I am seeing very long queries when trying to identify the stock in the products table which are not referred to in the suppliers table. I only want to extract the nid of the entries which match; sid IS NULL is just so I can identify which items don't have a supplier.
For the first of the queries below, it takes the DB server (4GB ram / 2x 2.4GHz intel) an hour to get a result (507 rows). I didn't wait for the second query to finish.
How can I make this query more optimal? Is it due to the mismatched character sets?

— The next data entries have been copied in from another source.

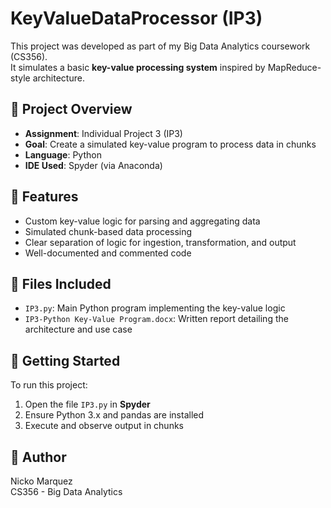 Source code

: # KeyValueDataProcessor (IP3)

This project was developed as part of my Big Data Analytics coursework (CS356).  
It simulates a basic **key-value processing system** inspired by MapReduce-style architecture.

## 📌 Project Overview

- **Assignment**: Individual Project 3 (IP3)
- **Goal**: Create a simulated key-value program to process data in chunks
- **Language**: Python
- **IDE Used**: Spyder (via Anaconda)

## 🧠 Features

- Custom key-value logic for parsing and aggregating data
- Simulated chunk-based data processing
- Clear separation of logic for ingestion, transformation, and output
- Well-documented and commented code

## 📁 Files Included

- `IP3.py`: Main Python program implementing the key-value logic
- `IP3-Python Key-Value Program.docx`: Written report detailing the architecture and use case

## 🚀 Getting Started

To run this project:
1. Open the file `IP3.py` in **Spyder**
2. Ensure Python 3.x and pandas are installed
3. Execute and observe output in chunks

## 📝 Author

Nicko Marquez  
CS356 - Big Data Analytics  

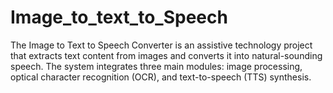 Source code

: # Image_to_text_to_Speech
The Image to Text to Speech Converter is an assistive technology project that extracts text content from images and converts it into natural-sounding speech. The system integrates three main modules: image processing, optical character recognition (OCR), and text-to-speech (TTS) synthesis.
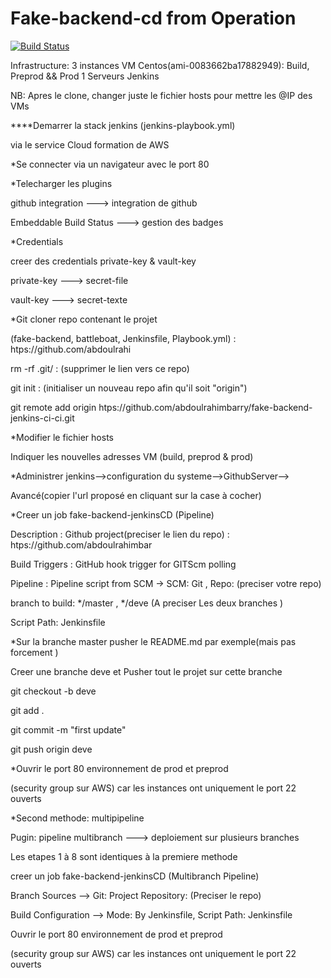 # Fake-backend-cd from Operation

[![Build Status](http://54.174.120.12/buildStatus/icon?job=fake-backend-jenkins_ci_cd-complet)](http://54.174.120.12/job/fake-backend-jenkins_ci_cd-complet/)

Infrastructure: 3 instances VM Centos(ami-0083662ba17882949): Build, Preprod && Prod
1 Serveurs Jenkins

NB: Apres le clone, changer juste le fichier hosts pour mettre les @IP des VMs

****Demarrer la stack jenkins (jenkins-playbook.yml)

via le service Cloud formation de AWS

*Se connecter via un navigateur avec le port 80

*Telecharger les plugins

github integration ---> integration de github

Embeddable Build Status ---> gestion des badges

*Credentials

creer des credentials private-key & vault-key

private-key ---> secret-file

vault-key ---> secret-texte

*Git cloner repo contenant le projet

(fake-backend, battleboat, Jenkinsfile, Playbook.yml) : htps://github.com/abdoulrahi

rm -rf .git/ : (supprimer le lien vers ce repo)

git init : (initialiser un nouveau repo afin qu'il soit "origin")

git remote add origin htps://github.com/abdoulrahimbarry/fake-backend-jenkins-ci-ci.git

*Modifier le fichier hosts

Indiquer les nouvelles adresses VM (build, preprod & prod)

*Administrer jenkins-->configuration du systeme-->GithubServer-->

Avancé(copier l'url proposé en cliquant sur la case à cocher)

*Creer un job fake-backend-jenkinsCD (Pipeline)

Description : Github project(preciser le lien du repo) : htps://github.com/abdoulrahimbar

Build Triggers : GitHub hook trigger for GITScm polling

Pipeline : Pipeline script from SCM -> SCM: Git , Repo: (preciser votre repo)

branch to build: */master , */deve (A preciser Les deux branches )

Script Path: Jenkinsfile

*Sur la branche master pusher le README.md par exemple(mais pas forcement )

Creer une branche deve et Pusher tout le projet sur cette branche

git checkout -b deve

git add .

git commit -m "first update"

git push origin deve

*Ouvrir le port 80 environnement de prod et preprod

(security group sur AWS) car les instances ont uniquement le port 22 ouverts

*Second methode: multipipeline

Pugin: pipeline multibranch ---> deploiement sur plusieurs branches

Les etapes  1 à 8 sont identiques à la premiere methode

creer un job fake-backend-jenkinsCD (Multibranch Pipeline)

Branch Sources --> Git: Project Repository: (Preciser le repo)

Build Configuration --> Mode: By Jenkinsfile, Script Path: Jenkinsfile

Ouvrir le port 80 environnement de prod et preprod

(security group sur AWS) car les instances ont uniquement le port 22 ouverts
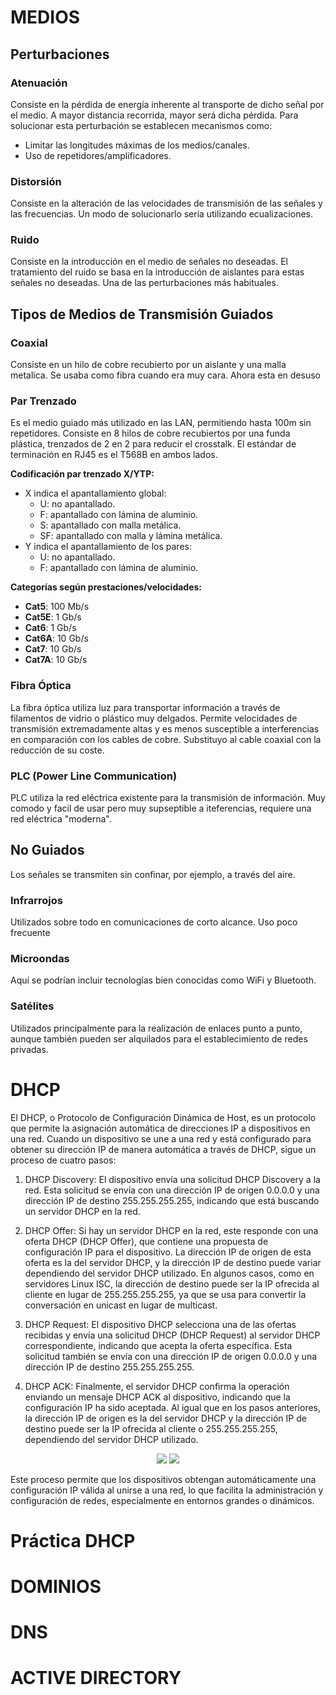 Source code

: # MEDIOS

## Perturbaciones

### Atenuación

Consiste en la pérdida de energía inherente al transporte de dicho señal por el medio. A mayor distancia recorrida, mayor será dicha pérdida. Para solucionar esta perturbación se establecen mecanismos como:

- Limitar las longitudes máximas de los medios/canales.
- Uso de repetidores/amplificadores.

### Distorsión

Consiste en la alteración de las velocidades de transmisión de las señales y las frecuencias. Un modo de solucionarlo sería utilizando ecualizaciones.

### Ruido

Consiste en la introducción en el medio de señales no deseadas. El tratamiento del ruido se basa en la introducción de aislantes para estas señales no deseadas. Una de las perturbaciones más habituales.

## Tipos de Medios de Transmisión Guiados

### Coaxial

Consiste en un hilo de cobre recubierto por un aislante y una malla metalica. Se usaba como fibra cuando era muy cara. Ahora esta en desuso

### Par Trenzado

Es el medio guiado más utilizado en las LAN, permitiendo hasta 100m sin repetidores. Consiste en 8 hilos de cobre recubiertos por una funda plástica, trenzados de 2 en 2 para reducir el crosstalk. El estándar de terminación en RJ45 es el T568B en ambos lados.

**Codificación par trenzado X/YTP:**

- X indica el apantallamiento global:
  - U: no apantallado.
  - F: apantallado con lámina de aluminio.
  - S: apantallado con malla metálica.
  - SF: apantallado con malla y lámina metálica.
- Y indica el apantallamiento de los pares:
  - U: no apantallado.
  - F: apantallado con lámina de aluminio.

**Categorías según prestaciones/velocidades:**

- **Cat5**: 100 Mb/s
- **Cat5E**: 1 Gb/s
- **Cat6**: 1 Gb/s
- **Cat6A**: 10 Gb/s
- **Cat7**: 10 Gb/s
- **Cat7A**: 10 Gb/s

### Fibra Óptica

La fibra óptica utiliza luz para transportar información a través de filamentos de vidrio o plástico muy delgados. Permite velocidades de transmisión extremadamente altas y es menos susceptible a interferencias en comparación con los cables de cobre. Substituyo al cable coaxial con la reducción de su coste.

### PLC (Power Line Communication)

PLC utiliza la red eléctrica existente para la transmisión de información. Muy comodo y facil de usar pero muy supseptible a iteferencias, requiere una red eléctrica "moderna".

## No Guiados

Los señales se transmiten sin confinar, por ejemplo, a través del aire.

### Infrarrojos

Utilizados sobre todo en comunicaciones de corto alcance. Uso poco frecuente

### Microondas

Aquí se podrían incluir tecnologías bien conocidas como WiFi y Bluetooth.

### Satélites

Utilizados principalmente para la realización de enlaces punto a punto, aunque también pueden ser alquilados para el establecimiento de redes privadas.

# DHCP

El DHCP, o Protocolo de Configuración Dinámica de Host, es un protocolo que permite la asignación automática de direcciones IP a dispositivos en una red. Cuando un dispositivo se une a una red y está configurado para obtener su dirección IP de manera automática a través de DHCP, sigue un proceso de cuatro pasos:

1. DHCP Discovery: El dispositivo envía una solicitud DHCP Discovery a la red. Esta solicitud se envía con una dirección IP de origen 0.0.0.0 y una dirección IP de destino 255.255.255.255, indicando que está buscando un servidor DHCP en la red.

2. DHCP Offer: Si hay un servidor DHCP en la red, este responde con una oferta DHCP (DHCP Offer), que contiene una propuesta de configuración IP para el dispositivo. La dirección IP de origen de esta oferta es la del servidor DHCP, y la dirección IP de destino puede variar dependiendo del servidor DHCP utilizado. En algunos casos, como en servidores Linux ISC, la dirección de destino puede ser la IP ofrecida al cliente en lugar de 255.255.255.255, ya que se usa para convertir la conversación en unicast en lugar de multicast.

3. DHCP Request: El dispositivo DHCP selecciona una de las ofertas recibidas y envía una solicitud DHCP (DHCP Request) al servidor DHCP correspondiente, indicando que acepta la oferta específica. Esta solicitud también se envía con una dirección IP de origen 0.0.0.0 y una dirección IP de destino 255.255.255.255.

4. DHCP ACK: Finalmente, el servidor DHCP confirma la operación enviando un mensaje DHCP ACK al dispositivo, indicando que la configuración IP ha sido aceptada. Al igual que en los pasos anteriores, la dirección IP de origen es la del servidor DHCP y la dirección IP de destino puede ser la IP ofrecida al cliente o 255.255.255.255, dependiendo del servidor DHCP utilizado.

<p align="center">
  <img src="https://manuais.pages.iessanclemente.net/plantillas/daw/si/sistemas_informaticos/06_redes/03_dhcp/images/DHCP.jpg" />
  <img src="https://manuais.pages.iessanclemente.net/plantillas/daw/si/sistemas_informaticos/06_redes/03_dhcp/images/wireshark.png">
</p>

Este proceso permite que los dispositivos obtengan automáticamente una configuración IP válida al unirse a una red, lo que facilita la administración y configuración de redes, especialmente en entornos grandes o dinámicos.

# Práctica DHCP



# DOMINIOS

# DNS

# ACTIVE DIRECTORY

I was thinking that the following would be the most efficient SQL to use:
SELECT nid, sid
FROM uc_products p
LEFT OUTER JOIN uc_supplier_csv c
ON p.model = c.sku
WHERE sid IS NULL ;
For this query, I get the following EXPLAIN result:
mysql> EXPLAIN SELECT nid, sid FROM uc_products p LEFT OUTER JOIN uc_supplier_csv c ON p.model = c.sku WHERE sid IS NULL;
+----+-------------+-------+------+---------------+------+---------+------+--------+-------------------------+
| id | select_type | table | type | possible_keys | key | key_len | ref | rows | Extra |
+----+-------------+-------+------+---------------+------+---------+------+--------+-------------------------+
| 1 | SIMPLE | p | ALL | NULL | NULL | NULL | NULL | 6526 | |
| 1 | SIMPLE | c | ALL | NULL | NULL | NULL | NULL | 126639 | Using where; Not exists |
+----+-------------+-------+------+---------------+------+---------+------+--------+-------------------------+
2 rows in set (0.00 sec)
I would have thought that the keys idx_sku and idx_model would be valid for use here, but they aren't. Is that because the tables' default charsets do not match? One is UTF-8 and one is latin1.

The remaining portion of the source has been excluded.